The modesty debate runs sternly through any Christian circle, from the “modesty-means-dressing-fashionably-as-long-as-you-don’t-show-too-much” camp, which I more or less ascribe to, to the “if-it’s-not-a-denim-sack-you’re-going-to-hell” camp, which I find more repugnant and opposed to the human person than its total secular opposite. But in all cases, I think the debate is being argued from the wrong direction, or to be more precise, the opposite direction. Modesty, like chastity, has become a negative virtue, much more full of “thou shalt nots” than “thou shalts.” This is sad, because I feel looking at modesty or chastity from this perspective is a poverty of understanding, which, while it might avoid sin, leads to no great virtue.

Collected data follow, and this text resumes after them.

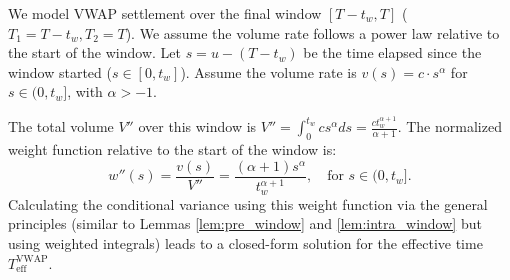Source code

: \documentclass[11pt]{article}
\theoremstyle{plain}
\begin{document}
We model VWAP settlement over the final window $[T-t_w, T]$ ($T_1=T-t_w, T_2=T$). We assume the volume rate follows a power law relative to the start of the window. Let $s = u - (T-t_w)$ be the time elapsed since the window started ($s \in [0, t_w]$). Assume the volume rate is $v(s) = c \cdot s^\alpha$ for $s \in (0, t_w]$, with $\alpha > -1$.

The total volume $V''$ over this window is $V'' = \int_{0}^{t_w} c s^\alpha ds = \frac{c t_w^{\alpha+1}}{\alpha+1}$. The normalized weight function relative to the start of the window is:
\begin{equation} \label{eq:powerlaw_window_weight_relative_final}
  w''(s) = \frac{v(s)}{V''} = \frac{(\alpha+1) s^\alpha}{t_w^{\alpha+1}}, \quad \text{for } s \in (0, t_w].
\end{equation}
Calculating the conditional variance using this weight function via the general principles (similar to Lemmas \ref{lem:pre_window} and \ref{lem:intra_window} but using weighted integrals) leads to a closed-form solution for the effective time $T_{\mathrm{eff}}^{\mathrm{VWAP}}$.
\end{document}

As Lewis notes in The Great Divorce, the passion of lust is but a weakly substitute for the true, good and pure sexual passion which may be born when lust is killed. What is wrong with secularism is that it never gets past lust. What is wrong with Christians’ response is that they never get past condemning the lust and moving on to ponder what the virtue actually is. If this is true of chastity, it is doubly true of modesty, which has most faithful Christians, many better than myself, tied in knots over trivialities that don’t begin to approach the real virtue. One hears long debates as to whether a skirt may fall above or below the knee (I don’t know who thinks knees are so alluring anyway), whether pants are quite feminine enough, and I don’t even want to touch the issue of leggings. I even knew one fervent Christian group that forbade its young ladies to show their collar-bones. I don’t know what they expect will happen to their young men when they greet the world at large with vague ideas of sexualized collar-bones. These measures, while they may avoid sin, also avoid any real comprehension of modesty, which I hold to be an internal virtue much more than an external. The same with chastity.

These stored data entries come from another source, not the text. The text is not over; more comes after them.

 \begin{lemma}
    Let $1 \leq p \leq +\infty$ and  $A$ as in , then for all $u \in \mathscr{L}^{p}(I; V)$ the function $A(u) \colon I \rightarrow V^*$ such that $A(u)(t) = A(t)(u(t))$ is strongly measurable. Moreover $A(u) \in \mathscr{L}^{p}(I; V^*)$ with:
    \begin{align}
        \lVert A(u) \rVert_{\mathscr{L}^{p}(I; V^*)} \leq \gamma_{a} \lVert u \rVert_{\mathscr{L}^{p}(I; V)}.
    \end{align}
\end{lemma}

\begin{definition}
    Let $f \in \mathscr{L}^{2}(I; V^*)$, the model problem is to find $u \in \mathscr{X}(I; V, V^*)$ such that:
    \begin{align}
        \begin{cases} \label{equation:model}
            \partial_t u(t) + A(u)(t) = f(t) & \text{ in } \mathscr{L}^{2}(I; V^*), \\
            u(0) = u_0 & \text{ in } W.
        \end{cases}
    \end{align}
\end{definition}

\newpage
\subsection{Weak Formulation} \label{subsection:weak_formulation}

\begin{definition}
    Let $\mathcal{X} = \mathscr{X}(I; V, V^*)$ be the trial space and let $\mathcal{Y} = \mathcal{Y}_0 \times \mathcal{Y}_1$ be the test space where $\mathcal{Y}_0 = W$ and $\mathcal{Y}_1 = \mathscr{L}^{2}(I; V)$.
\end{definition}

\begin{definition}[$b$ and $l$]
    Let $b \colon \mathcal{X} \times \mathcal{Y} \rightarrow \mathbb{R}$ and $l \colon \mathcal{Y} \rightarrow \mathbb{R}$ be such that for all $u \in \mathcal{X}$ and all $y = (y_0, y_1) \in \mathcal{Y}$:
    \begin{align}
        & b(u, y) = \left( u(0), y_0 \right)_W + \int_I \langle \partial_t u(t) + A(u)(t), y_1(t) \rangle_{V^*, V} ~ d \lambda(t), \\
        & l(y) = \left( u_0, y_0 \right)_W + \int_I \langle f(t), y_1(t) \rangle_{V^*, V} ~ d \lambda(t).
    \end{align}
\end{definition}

Both virtues have to do with seeing value of the human person; modesty with recognizing your own value, and chastity with recognizing everybody else’s. This recognition is reflected in exterior actions—how we dress, how we interact sexually, etc. But such actions, or lack of action, are merely a reflection of the actual virtue, not the virtue itself. You can exercise abstinence without any appreciation for the multitude of people you aren’t sleeping with. But merely not dressing badly or not being promiscuous has about as much to do with virtue as not shooting your wife has to do with love. The purpose of this blog will be to explore the actual internal form of the virtue of modesty, and also chastity insofar as it relates to modesty. One last note, I don’t ascribe to any hard and fast rules on what is acceptable dress, although certainly some things are right out. Certain things, such as two piece swim-suits I see more as possibly unwise, but not necessarily wrong. I’ve seen bikinis worn with more perfect modesty than the most dour one-pieces. Denim sacks fail to realize the beauty of the human person just as much as thongs, possibly more so, for the one at least acknowledges its beauty even if it mistreats it, while the other would present the body’s beauty as something intrinsically evil, which is in my opinion the greater error.